In re Lindsey, Bankruptcy No. 91-01283-BH

Decision Date09 July 1992
Docket NumberBankruptcy No. 91-01283-BH,Adv. No. 91-450.
CourtUnited States Bankruptcy Courts. Tenth Circuit. U.S. Bankruptcy Court — Western District of Oklahoma
PartiesIn re Robert V. LINDSEY, and Mary E. Lindsey, Debtors. Jack CORNELIUS, trustee, Plaintiff, v. KINGFISHER BANK & TRUST CO., James K. Lindsey, United States of America, Acting Through the Agricultural Stabilization and Conservation Service, and Robert V. Lindsey and Mary E. Lindsey, Defendants.

John L. Myles, of Rogers Abbott & Associates, Oklahoma City, Okl. for plaintiff/trustee.

Gary A. Bryant, of Mock, Schwabe, Waldo, Elder, Reeves & Bryant, Oklahoma City, Okl., for defendant, Kingfisher Bank & Trust Co.

John K. Lindsey, Edmond, Okl., for defendant, James K. Lindsey.

Kay D. Sewell, Asst.

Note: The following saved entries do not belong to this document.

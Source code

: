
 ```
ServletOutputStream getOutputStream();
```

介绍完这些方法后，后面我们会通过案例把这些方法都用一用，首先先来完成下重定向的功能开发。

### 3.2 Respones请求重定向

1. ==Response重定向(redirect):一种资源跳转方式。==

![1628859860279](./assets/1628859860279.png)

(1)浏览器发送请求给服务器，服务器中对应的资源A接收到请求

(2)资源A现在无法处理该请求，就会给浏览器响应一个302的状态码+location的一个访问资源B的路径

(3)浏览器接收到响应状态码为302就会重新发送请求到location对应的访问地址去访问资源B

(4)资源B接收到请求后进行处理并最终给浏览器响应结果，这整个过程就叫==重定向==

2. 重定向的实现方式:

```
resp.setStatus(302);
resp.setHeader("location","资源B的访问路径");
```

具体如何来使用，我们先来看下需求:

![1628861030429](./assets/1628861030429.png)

U.S. Atty., Oklahoma City, Okl., for defendant U.S.A. ex rel. Agr. Stabilization and Conservation Service.

Jeffrey C. Trent, Yukon, Okl., for debtors/defendants Robert V. Lindsey and Mary E. Lindsey.

ORDER GRANTING PLAINTIFF PARTIAL SUMMARY JUDGMENT ON THE ISSUE OF LIABILITY FOR FEDERAL INCOME TAXES

RICHARD L. BOHANON, Chief Judge.

The dispute in this case arises from transactions entered into by the standing Chapter 12 trustee, which would not be done in the course of a typical Chapter 12 case. Specifically, a provision in the confirmed plan authorized the Chapter 12 trustee to administer a partial liquidation of the property of the estate for distribution to the unsecured creditors. The trustee argues that the federal income taxes which arose from the sale of assets under this provision should be paid by the debtors and not from the bankruptcy estate. The sale proceeds are approximately $300,000.

The facts are not in dispute. While debtors were drafting their plan for alteration of their debts, the Chapter 12 trustee filed suit for the recovery of certain real property and oil and gas mineral rights he argued had been fraudulently transferred by the debtors. The plan includes a provision for the disposition of these assets, along with others, should the trustee succeed in the suit.

Under this provision, the trustee was to collect and hold the properties recovered, liquidate them, and distribute the proceeds, net of expenses and his fees, pro rata to the unsecured creditors. The plan did not expressly state in what capacity the trustee was to collect the assets, nor did it define the term "expenses."

Subsequent to confirmation of the plan, the trustee prevailed in the avoidance action. He then collected the properties specified in the plan provision, sold them under 11 U.S.C. § 1206 free and clear of all liens, and instituted this action.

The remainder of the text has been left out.